Additionally, the American higher education has also experienced a decline in federal support with regard to university-based research and development. This has been worsened by an increment in the intensity of competition for fixed allocation with regard to grants from national agencies for example the National Science Foundation (NSF) and the National Institute for Health (NIH) (Thelin, 2011, p. 364).
The occurrence of the recent global economic recession presents a new set of financial challenges to institutions of higher learning in the US. This paper entails a reflection on various changes that have influenced reconfiguration of American higher education in the 21st century.

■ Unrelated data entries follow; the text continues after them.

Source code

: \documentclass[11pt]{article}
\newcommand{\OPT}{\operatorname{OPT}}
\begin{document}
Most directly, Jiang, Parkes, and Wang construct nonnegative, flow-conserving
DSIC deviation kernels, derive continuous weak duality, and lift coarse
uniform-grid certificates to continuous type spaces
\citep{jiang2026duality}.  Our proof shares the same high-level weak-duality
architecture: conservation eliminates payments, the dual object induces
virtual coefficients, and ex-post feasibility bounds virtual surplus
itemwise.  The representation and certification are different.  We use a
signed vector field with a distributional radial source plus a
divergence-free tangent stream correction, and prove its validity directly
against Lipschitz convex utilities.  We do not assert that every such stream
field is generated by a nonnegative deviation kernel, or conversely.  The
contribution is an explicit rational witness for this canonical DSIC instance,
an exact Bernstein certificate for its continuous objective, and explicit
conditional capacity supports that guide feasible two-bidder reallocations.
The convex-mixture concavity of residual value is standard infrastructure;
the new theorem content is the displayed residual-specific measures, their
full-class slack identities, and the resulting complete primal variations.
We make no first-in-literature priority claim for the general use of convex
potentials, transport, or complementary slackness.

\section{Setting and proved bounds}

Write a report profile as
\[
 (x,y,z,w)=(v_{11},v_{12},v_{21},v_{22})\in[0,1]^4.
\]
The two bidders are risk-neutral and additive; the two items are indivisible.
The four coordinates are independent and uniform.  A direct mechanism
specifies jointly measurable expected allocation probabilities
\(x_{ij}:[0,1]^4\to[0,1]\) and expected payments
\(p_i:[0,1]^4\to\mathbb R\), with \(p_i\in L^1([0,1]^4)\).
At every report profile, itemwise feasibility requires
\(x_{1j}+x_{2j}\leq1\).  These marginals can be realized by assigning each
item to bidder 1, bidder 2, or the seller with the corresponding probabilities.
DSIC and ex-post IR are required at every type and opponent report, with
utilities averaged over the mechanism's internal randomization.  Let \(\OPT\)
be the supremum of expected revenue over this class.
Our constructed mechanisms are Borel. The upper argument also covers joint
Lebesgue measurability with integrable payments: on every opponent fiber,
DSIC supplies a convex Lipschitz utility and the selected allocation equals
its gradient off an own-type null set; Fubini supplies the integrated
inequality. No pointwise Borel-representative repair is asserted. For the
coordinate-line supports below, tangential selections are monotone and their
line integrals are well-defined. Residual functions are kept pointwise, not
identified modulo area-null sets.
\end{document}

The paper also considers demographics, diversity, and research in universities to be some of the issues that have had the greatest impact on higher education.

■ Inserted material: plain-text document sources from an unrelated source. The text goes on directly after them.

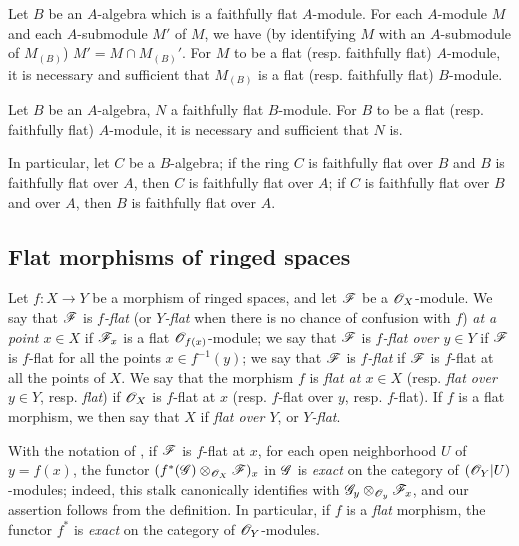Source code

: \begin{env}[6.6.3]
\label{0.6.6.3}
Let $B$ be an $A$-algebra which is a faithfully flat $A$-module. For each $A$-module $M$ and
each $A$-submodule $M'$ of $M$, we have (by identifying $M$ with an $A$-submodule of
$M_{(B)}$) $M'=M\cap M_{(B)}'$. For $M$ to be a flat (resp. faithfully flat) $A$-module, it
is necessary and sufficient that $M_{(B)}$ is a flat (resp. faithfully flat) $B$-module.
\end{env}

\begin{env}[6.6.4]
\label{0.6.6.4}
Let $B$ be an $A$-algebra, $N$ a faithfully flat $B$-module. For $B$ to be a flat
(resp. faithfully flat) $A$-module, it is necessary and sufficient that $N$ is.

In particular, let $C$ be a $B$-algebra; if the ring $C$ is faithfully flat over $B$ and $B$
is faithfully flat over $A$, then $C$ is faithfully flat over $A$; if $C$ is faithfully flat
over $B$ and over $A$, then $B$ is faithfully flat over $A$.
\end{env}

\subsection{Flat morphisms of ringed spaces}
\label{subsection:0.6.7}

\begin{env}[6.7.1]
\label{0.6.7.1}
Let $f:X\to Y$ be a morphism of ringed spaces, and let $\mathscr{F}$ be a $\mathscr{O}_X$-module. We say
that $\mathscr{F}$ is \emph{$f$-flat} (or \emph{$Y$-flat} when there is no chance of confusion
with $f$) \emph{at a point $x\in X$} if $\mathscr{F}_x$ is a flat $\mathscr{O}_{f(x)}$-module; we say that
$\mathscr{F}$ is \emph{$f$-flat over $y\in Y$} if $\mathscr{F}$ is $f$-flat for all the points
$x\in f^{-1}(y)$; we say that $\mathscr{F}$ is \emph{$f$-flat} if $\mathscr{F}$ is $f$-flat at all the
points of $X$. We say that the morphism $f$ is \emph{flat at $x\in X$} (resp. \emph{flat over
$y\in Y$}, resp. \emph{flat}) if $\mathscr{O}_X$ is $f$-flat at $x$ (resp. $f$-flat over $y$, resp.
$f$-flat). If $f$ is a flat morphism, we then say that $X$ if \emph{flat over $Y$}, or
\emph{$Y$-flat}.
\end{env}

\begin{env}[6.7.2]
\label{0.6.7.2}
With the notation of , if $\mathscr{F}$ is $f$-flat at $x$, for each open
neighborhood $U$ of $y=f(x)$, the functor $(f^*(\mathscr{G})\otimes_{\mathscr{O}_X}\mathscr{F})_x$ in $\mathscr{G}$
is \emph{exact} on the category of $(\mathscr{O}_Y|U)$-modules; indeed, this stalk canonically
identifies with $\mathscr{G}_y\otimes_{\mathscr{O}_y}\mathscr{F}_x$, and our assertion follows from the
definition. In particular, if $f$ is a \emph{flat} morphism, the functor $f^*$ is
\emph{exact} on the category of $\mathscr{O}_Y$-modules.
\end{env}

Additionally, an analysis of the influences of past eras on the present-day higher education has also been conducted. To develop a better understanding of the reconfiguration of American higher education, an evaluation of how these issues are affecting higher education today is also taken into account. A number of recommendations to deal with the identified challenges are also outlined.
Several changes are critical when it comes to the American higher education. One of the major changes that have influenced reconfiguration of higher education in the US relates to an increment in the number of initiatives, which aim at stimulating change within the education system.
The initiatives developed are because of the global economic and political transformations. Considering the dynamic nature of the society, there is a high demand for leaders who can effectively deal with the challenges facing the society in different spheres. One of the ways through which economies can achieve this is by ensuring that their higher education system is in line with changes occurring in the society.
The initiatives developed have resulted to significant changes within the American higher education during the 21st century. One of the most notable impacts of these initiatives is the emergence of the national education reform movement during the 1st decade of the 21st century. Examples of these initiatives include the Race to the Top (RTT), Common Core State Standards (CCSS), and the Degree Qualification Profile.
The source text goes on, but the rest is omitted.